Next generation T-cell therapies for CMV post-allogeneic stem cell transplant
Year of award: 2019
Grantholders
Dr Claire Roddie
University College London, United Kingdom
Project summary
Cytomegalovirus (CMV) affects 50-80% of UK adults and is of limited significance in healthy individuals. However, following stem-cell-transplantation (allo-SCT), CMV can be life-threatening. Despite advances, drug treatments are unsatisfactory due to severe toxicities, viral resistance, high costs and prolonged hospitalisation. An alternative approach is to harness the immune-system to target CMV. Clinical trials of CMV T-cell immunotherapies in allo-SCT patients appear to control CMV with minimal side-effects. Allo-SCT patients at highest risk for CMV are those with graft-versus-host-disease (GvHD), a devastating condition requiring treatment with immune-suppressing drugs including glucocorticoids.
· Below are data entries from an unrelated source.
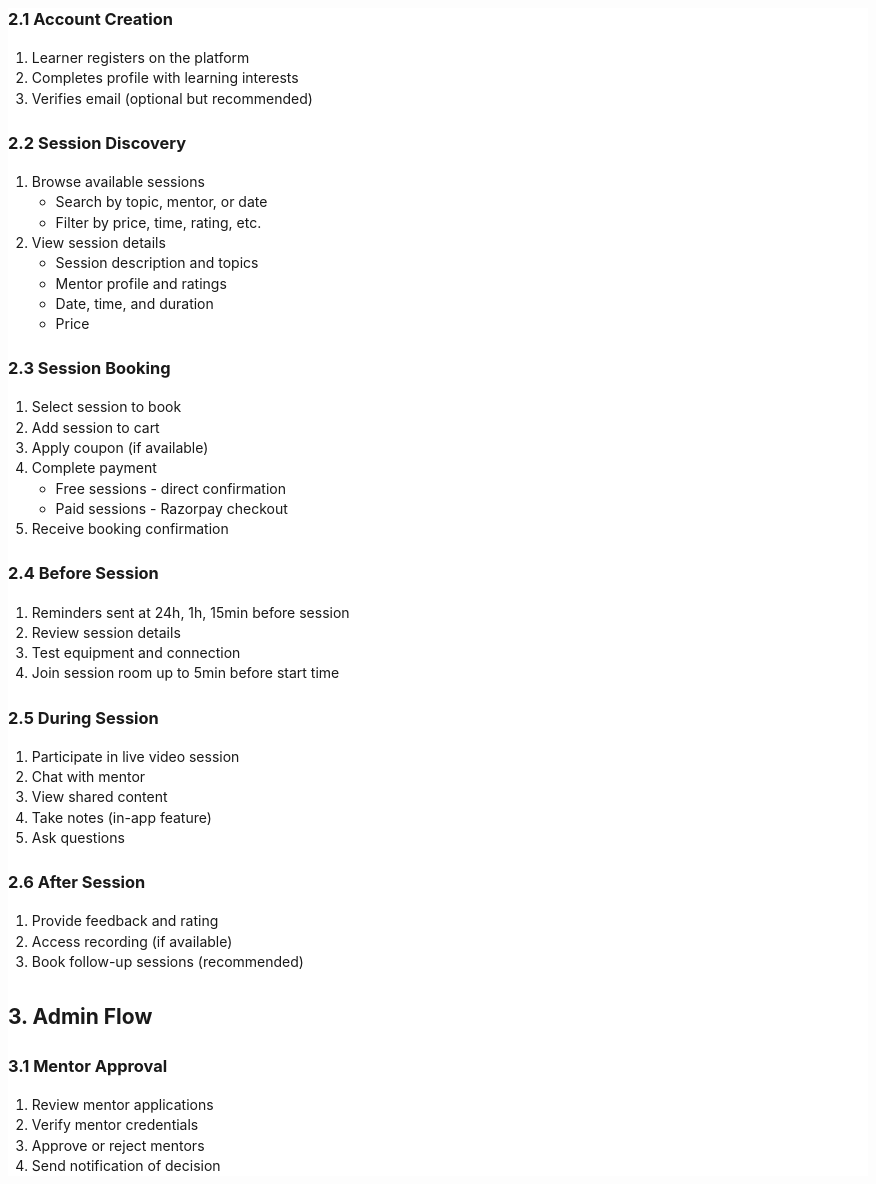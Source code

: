 ### 2.1 Account Creation
1. Learner registers on the platform
2. Completes profile with learning interests
3. Verifies email (optional but recommended)

### 2.2 Session Discovery
1. Browse available sessions
   - Search by topic, mentor, or date
   - Filter by price, time, rating, etc.
2. View session details
   - Session description and topics
   - Mentor profile and ratings
   - Date, time, and duration
   - Price

### 2.3 Session Booking
1. Select session to book
2. Add session to cart
3. Apply coupon (if available)
4. Complete payment
   - Free sessions - direct confirmation
   - Paid sessions - Razorpay checkout
5. Receive booking confirmation

### 2.4 Before Session
1. Reminders sent at 24h, 1h, 15min before session
2. Review session details
3. Test equipment and connection
4. Join session room up to 5min before start time

### 2.5 During Session
1. Participate in live video session
2. Chat with mentor
3. View shared content
4. Take notes (in-app feature)
5. Ask questions

### 2.6 After Session
1. Provide feedback and rating
2. Access recording (if available)
3. Book follow-up sessions (recommended)

## 3. Admin Flow

### 3.1 Mentor Approval
1. Review mentor applications
2. Verify mentor credentials
3. Approve or reject mentors
4. Send notification of decision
Glucocorticoids improve GvHD, but kill CMV T-cells, worsening CMV infection and making patients ineligible for CMV immunotherapy trials9. To address this unmet need, we will engineer CMV-specific T-cells in the laboratory to be glucocorticoid-resistant in order to bring CMV immunotherapy to patients with GvHD requiring glucocorticoids, hoping to reduce CMV-related morbidity, mortality, antiviral drug use and hospitalisation in this population.